Collected data entries:
----
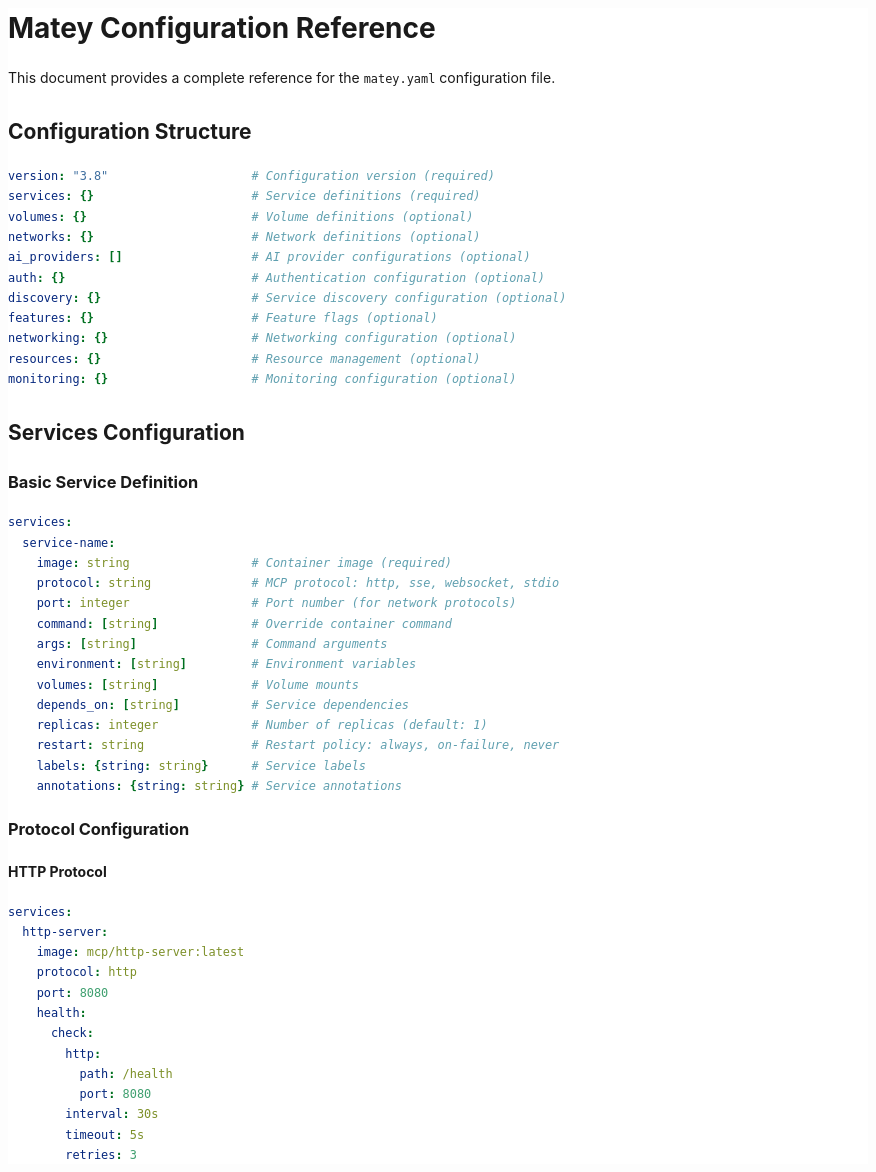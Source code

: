 # Matey Configuration Reference

This document provides a complete reference for the `matey.yaml` configuration file.

## Configuration Structure

```yaml
version: "3.8"                    # Configuration version (required)
services: {}                      # Service definitions (required)
volumes: {}                       # Volume definitions (optional)
networks: {}                      # Network definitions (optional)
ai_providers: []                  # AI provider configurations (optional)
auth: {}                          # Authentication configuration (optional)
discovery: {}                     # Service discovery configuration (optional)
features: {}                      # Feature flags (optional)
networking: {}                    # Networking configuration (optional)
resources: {}                     # Resource management (optional)
monitoring: {}                    # Monitoring configuration (optional)
```

## Services Configuration

### Basic Service Definition

```yaml
services:
  service-name:
    image: string                 # Container image (required)
    protocol: string              # MCP protocol: http, sse, websocket, stdio
    port: integer                 # Port number (for network protocols)
    command: [string]             # Override container command
    args: [string]                # Command arguments
    environment: [string]         # Environment variables
    volumes: [string]             # Volume mounts
    depends_on: [string]          # Service dependencies
    replicas: integer             # Number of replicas (default: 1)
    restart: string               # Restart policy: always, on-failure, never
    labels: {string: string}      # Service labels
    annotations: {string: string} # Service annotations
```

### Protocol Configuration

#### HTTP Protocol
```yaml
services:
  http-server:
    image: mcp/http-server:latest
    protocol: http
    port: 8080
    health:
      check:
        http:
          path: /health
          port: 8080
        interval: 30s
        timeout: 5s
        retries: 3
```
----
Assignment: Write down how many lines of the data above contain the word "volumes", with nothing else.

Response box: 2